Your objective: Please output the records below word for word and omit the pictures.

Information provided:
══════
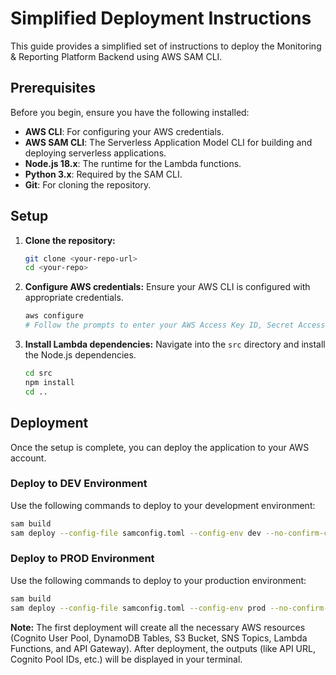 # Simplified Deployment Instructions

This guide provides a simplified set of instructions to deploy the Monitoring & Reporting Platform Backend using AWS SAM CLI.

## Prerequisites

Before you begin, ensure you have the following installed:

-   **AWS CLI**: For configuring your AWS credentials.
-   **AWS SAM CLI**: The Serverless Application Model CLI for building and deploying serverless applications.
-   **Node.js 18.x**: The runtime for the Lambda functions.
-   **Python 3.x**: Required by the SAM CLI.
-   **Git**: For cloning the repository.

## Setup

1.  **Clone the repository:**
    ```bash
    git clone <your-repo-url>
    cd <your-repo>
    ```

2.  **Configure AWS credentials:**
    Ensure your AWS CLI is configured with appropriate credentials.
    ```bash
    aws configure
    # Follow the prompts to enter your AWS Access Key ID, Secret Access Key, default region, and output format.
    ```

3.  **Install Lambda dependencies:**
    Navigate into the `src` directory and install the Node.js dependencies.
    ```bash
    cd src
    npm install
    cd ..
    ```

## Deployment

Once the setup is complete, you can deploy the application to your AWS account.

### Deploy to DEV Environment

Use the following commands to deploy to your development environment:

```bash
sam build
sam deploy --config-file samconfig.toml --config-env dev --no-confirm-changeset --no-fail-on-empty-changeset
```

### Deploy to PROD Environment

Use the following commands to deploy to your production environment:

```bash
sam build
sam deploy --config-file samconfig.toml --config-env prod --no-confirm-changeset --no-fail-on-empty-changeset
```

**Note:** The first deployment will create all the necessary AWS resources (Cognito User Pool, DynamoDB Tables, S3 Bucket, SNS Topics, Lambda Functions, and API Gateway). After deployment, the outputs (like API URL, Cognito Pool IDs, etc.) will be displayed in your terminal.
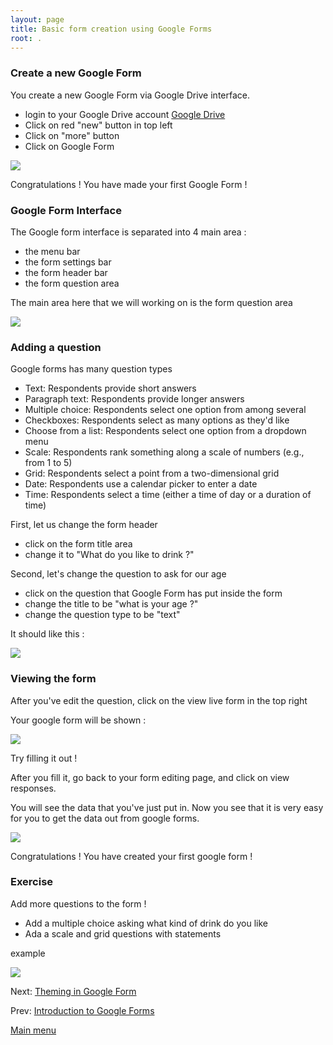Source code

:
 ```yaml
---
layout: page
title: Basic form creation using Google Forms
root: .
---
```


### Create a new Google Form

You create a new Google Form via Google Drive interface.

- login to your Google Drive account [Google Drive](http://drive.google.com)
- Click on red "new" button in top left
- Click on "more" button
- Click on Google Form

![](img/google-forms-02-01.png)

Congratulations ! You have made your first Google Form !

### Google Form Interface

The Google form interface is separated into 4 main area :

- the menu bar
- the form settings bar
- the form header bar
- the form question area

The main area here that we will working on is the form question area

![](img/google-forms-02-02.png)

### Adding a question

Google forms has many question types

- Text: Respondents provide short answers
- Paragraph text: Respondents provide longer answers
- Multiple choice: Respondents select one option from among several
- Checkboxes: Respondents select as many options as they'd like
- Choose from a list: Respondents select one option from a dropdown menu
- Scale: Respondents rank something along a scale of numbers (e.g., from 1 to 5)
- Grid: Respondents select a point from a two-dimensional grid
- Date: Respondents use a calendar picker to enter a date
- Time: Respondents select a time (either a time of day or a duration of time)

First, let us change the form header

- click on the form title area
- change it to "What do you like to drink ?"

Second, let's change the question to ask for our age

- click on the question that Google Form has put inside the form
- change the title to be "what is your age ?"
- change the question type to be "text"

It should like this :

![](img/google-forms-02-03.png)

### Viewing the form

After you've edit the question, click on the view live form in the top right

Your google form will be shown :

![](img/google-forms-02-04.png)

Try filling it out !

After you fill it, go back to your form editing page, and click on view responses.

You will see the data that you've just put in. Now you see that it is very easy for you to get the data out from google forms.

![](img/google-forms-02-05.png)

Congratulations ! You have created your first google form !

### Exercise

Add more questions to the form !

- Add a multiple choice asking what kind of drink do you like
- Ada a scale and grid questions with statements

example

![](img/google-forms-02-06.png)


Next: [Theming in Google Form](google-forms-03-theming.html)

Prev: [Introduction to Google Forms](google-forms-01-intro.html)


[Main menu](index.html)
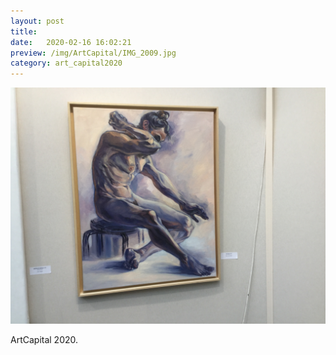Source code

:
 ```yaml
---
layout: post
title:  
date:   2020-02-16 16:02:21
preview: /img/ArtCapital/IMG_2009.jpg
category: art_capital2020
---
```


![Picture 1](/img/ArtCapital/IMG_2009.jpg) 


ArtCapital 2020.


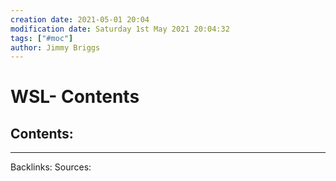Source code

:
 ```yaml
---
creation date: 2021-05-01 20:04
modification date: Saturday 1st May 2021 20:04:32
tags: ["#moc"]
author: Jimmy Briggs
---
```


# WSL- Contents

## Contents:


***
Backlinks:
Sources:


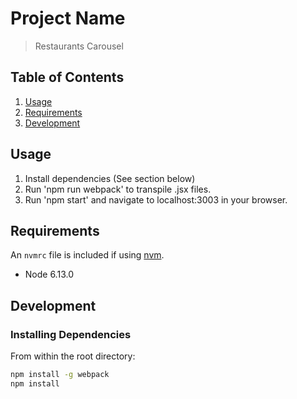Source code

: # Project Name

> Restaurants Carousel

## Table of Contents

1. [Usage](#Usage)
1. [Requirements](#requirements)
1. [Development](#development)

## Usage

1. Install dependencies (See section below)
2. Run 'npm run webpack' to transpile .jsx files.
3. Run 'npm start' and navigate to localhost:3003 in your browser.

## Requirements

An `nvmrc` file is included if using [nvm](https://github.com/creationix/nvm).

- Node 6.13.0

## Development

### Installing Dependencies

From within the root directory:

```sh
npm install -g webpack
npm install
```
══════
Reply:
 # Simplified Deployment Instructions

This guide provides a simplified set of instructions to deploy the Monitoring & Reporting Platform Backend using AWS SAM CLI.

## Prerequisites

Before you begin, ensure you have the following installed:

-   **AWS CLI**: For configuring your AWS credentials.
-   **AWS SAM CLI**: The Serverless Application Model CLI for building and deploying serverless applications.
-   **Node.js 18.x**: The runtime for the Lambda functions.
-   **Python 3.x**: Required by the SAM CLI.
-   **Git**: For cloning the repository.

## Setup

1.  **Clone the repository:**
    ```bash
    git clone <your-repo-url>
    cd <your-repo>
    ```

2.  **Configure AWS credentials:**
    Ensure your AWS CLI is configured with appropriate credentials.
    ```bash
    aws configure
    # Follow the prompts to enter your AWS Access Key ID, Secret Access Key, default region, and output format.
    ```

3.  **Install Lambda dependencies:**
    Navigate into the `src` directory and install the Node.js dependencies.
    ```bash
    cd src
    npm install
    cd ..
    ```

## Deployment

Once the setup is complete, you can deploy the application to your AWS account.

### Deploy to DEV Environment

Use the following commands to deploy to your development environment:

```bash
sam build
sam deploy --config-file samconfig.toml --config-env dev --no-confirm-changeset --no-fail-on-empty-changeset
```

### Deploy to PROD Environment

Use the following commands to deploy to your production environment:

```bash
sam build
sam deploy --config-file samconfig.toml --config-env prod --no-confirm-changeset --no-fail-on-empty-changeset
```

**Note:** The first deployment will create all the necessary AWS resources (Cognito User Pool, DynamoDB Tables, S3 Bucket, SNS Topics, Lambda Functions, and API Gateway). After deployment, the outputs (like API URL, Cognito Pool IDs, etc.) will be displayed in your terminal.
Source code

:
 ```yaml
---
layout: page
title: Basic form creation using Google Forms
root: .
---
```


### Create a new Google Form

You create a new Google Form via Google Drive interface.

- login to your Google Drive account [Google Drive](http://drive.google.com)
- Click on red "new" button in top left
- Click on "more" button
- Click on Google Form

![](img/google-forms-02-01.png)

Congratulations ! You have made your first Google Form !

### Google Form Interface

The Google form interface is separated into 4 main area :

- the menu bar
- the form settings bar
- the form header bar
- the form question area

The main area here that we will working on is the form question area

![](img/google-forms-02-02.png)

### Adding a question

Google forms has many question types

- Text: Respondents provide short answers
- Paragraph text: Respondents provide longer answers
- Multiple choice: Respondents select one option from among several
- Checkboxes: Respondents select as many options as they'd like
- Choose from a list: Respondents select one option from a dropdown menu
- Scale: Respondents rank something along a scale of numbers (e.g., from 1 to 5)
- Grid: Respondents select a point from a two-dimensional grid
- Date: Respondents use a calendar picker to enter a date
- Time: Respondents select a time (either a time of day or a duration of time)

First, let us change the form header

- click on the form title area
- change it to "What do you like to drink ?"

Second, let's change the question to ask for our age

- click on the question that Google Form has put inside the form
- change the title to be "what is your age ?"
- change the question type to be "text"

It should like this :

![](img/google-forms-02-03.png)

### Viewing the form

After you've edit the question, click on the view live form in the top right

Your google form will be shown :

![](img/google-forms-02-04.png)

Try filling it out !

After you fill it, go back to your form editing page, and click on view responses.

You will see the data that you've just put in. Now you see that it is very easy for you to get the data out from google forms.

![](img/google-forms-02-05.png)

Congratulations ! You have created your first google form !

### Exercise

Add more questions to the form !

- Add a multiple choice asking what kind of drink do you like
- Ada a scale and grid questions with statements

example

![](img/google-forms-02-06.png)


Next: [Theming in Google Form](google-forms-03-theming.html)

Prev: [Introduction to Google Forms](google-forms-01-intro.html)


[Main menu](index.html)
Source code

:
 ```yaml
---
layout: post
title:  
date:   2020-02-16 16:02:21
preview: /img/ArtCapital/IMG_2009.jpg
category: art_capital2020
---
```


![Picture 1](/img/ArtCapital/IMG_2009.jpg) 


ArtCapital 2020.


Source code

:
 ```yaml
---
creation date: 2021-05-01 20:04
modification date: Saturday 1st May 2021 20:04:32
tags: ["#moc"]
author: Jimmy Briggs
---
```


# WSL- Contents

## Contents:


***
Backlinks:
Sources:


Source code

: # Project Name

> Restaurants Carousel

## Table of Contents

1. [Usage](#Usage)
1. [Requirements](#requirements)
1. [Development](#development)

## Usage

1. Install dependencies (See section below)
2. Run 'npm run webpack' to transpile .jsx files.
3. Run 'npm start' and navigate to localhost:3003 in your browser.

## Requirements

An `nvmrc` file is included if using [nvm](https://github.com/creationix/nvm).

- Node 6.13.0

## Development

### Installing Dependencies

From within the root directory:

```sh
npm install -g webpack
npm install
```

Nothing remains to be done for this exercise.